+279 Let equation \(x^2+ax+b=0\) and \(x^2+cx+d=0 \) (a≠c) have the same root \(x\). Please determine this root value using a, b, c, d to represent it.
+6251 we can add the two equations to obtain
\(2x^2 +(a+c)x+(b+d)=0\\ x^2 + \dfrac{a+c}{2}x+\dfrac{b+d}{2}=0\)
\(\text{Now just apply the quadratic formula}\\ r_{1,2} = \dfrac{-\frac{a+c}{2}\pm \sqrt{\left(\frac{a+c}{2}\right)^2 - 2(b+d)}}{2}\)

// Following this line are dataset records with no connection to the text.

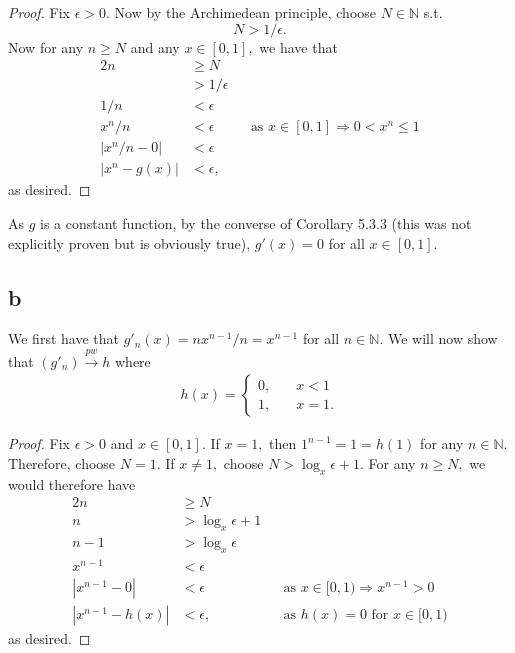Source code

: \documentclass[10pt]{article}
\begin{document}
\begin{proof}
    Fix $\epsilon>0.$ Now by the Archimedean principle, choose $N\in\mathbb{N}$ s.t.
    \[N>1/\epsilon.\]
    Now for any $n\ge N$ and any $x\in[0,1],$ we have that
    \begin{alignat*}{2}
        n &\ge N\\
        &>1/\epsilon\\
        1/n &<\epsilon\\
        x^n/n & <\epsilon \quad&& \text{as $x\in[0,1]\Rightarrow 0< x^n\le 1$}\\
        |x^n/n - 0| & <\epsilon\\
        |x^n-g(x)| & <\epsilon,
    \end{alignat*}
    as desired.
\end{proof}

As $g$ is a constant function, by the converse of Corollary 5.3.3 (this was not explicitly proven but is obviously true), $g'(x)=0$ for all $x\in[0,1].$
\subsection*{b}

We first have that $g'_n(x)=nx^{n-1}/n = x^{n-1}$ for all $n\in\mathbb{N}.$ We will now show that $(g'_n)\stackrel{pw}{\to}h$ where
\begin{align*}
    h(x)=\begin{cases}
        0,\quad&x<1\\
        1,&x=1.
    \end{cases}
\end{align*}

\begin{proof}
    Fix $\epsilon > 0$ and $x\in[0,1].$ If $x=1,$ then $1^{n-1}=1=h(1)$ for any $n\in\mathbb{N}.$ Therefore, choose $N=1.$ If $x\neq 1,$ choose $N>\log_x \epsilon+1.$ For any $n\ge N,$ we would therefore have
    \begin{alignat*}{2}
        n &\ge N\\
        n &> \log_x \epsilon+1\\
        n-1 &> \log_x \epsilon\\
        x^{n-1}&< \epsilon\\
        |x^{n-1}-0| &< \epsilon \quad&&\text{as $x\in[0,1)\Rightarrow x^{n-1}>0$}\\
        |x^{n-1}-h(x)| &<\epsilon, &&\text{as $h(x)=0$ for $x\in[0,1)$} 
    \end{alignat*}
    as desired.
\end{proof}
\end{document}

\(\text{we can clean this up a bit}\\ r_{1,2} = \frac{1}{4} \left(\pm\sqrt{(a+c)^2-8 (b+d)}-a-c\right)\)
\(\text{If there is only a single shared root }r_1 = r_2\\ \text{if there are no shared roots}\\ (a+c)^2 - 8(b+d)<0\)
Why add the two equations ?
Why not simply subtract one from the other ?
Suppose that the first equation has roots p and q and that the second equation has roots p and s,
so that the common root is p.
Then we have
\(\displaystyle (x-p)(x-q)=0 \text{ and }(x-p)(x-s)=0\; .\)
Subtracting the second equation from the first,
\(\displaystyle (x-p)\{(x-q)-(x-s)\}=0\; ,\)
so
\(\displaystyle (x-p)(s-q)=0\; ,\)
showing that x = p is the root of the resulting equation, \(\displaystyle (\;s \neq q\;)\;.\)
So, going back to the original equations and subtracting one from the other,
\(\displaystyle x(a-c)+(b-d)=0\;,\)
\(\displaystyle x=\frac{d-b}{a-c}\; .\)
Tiggsy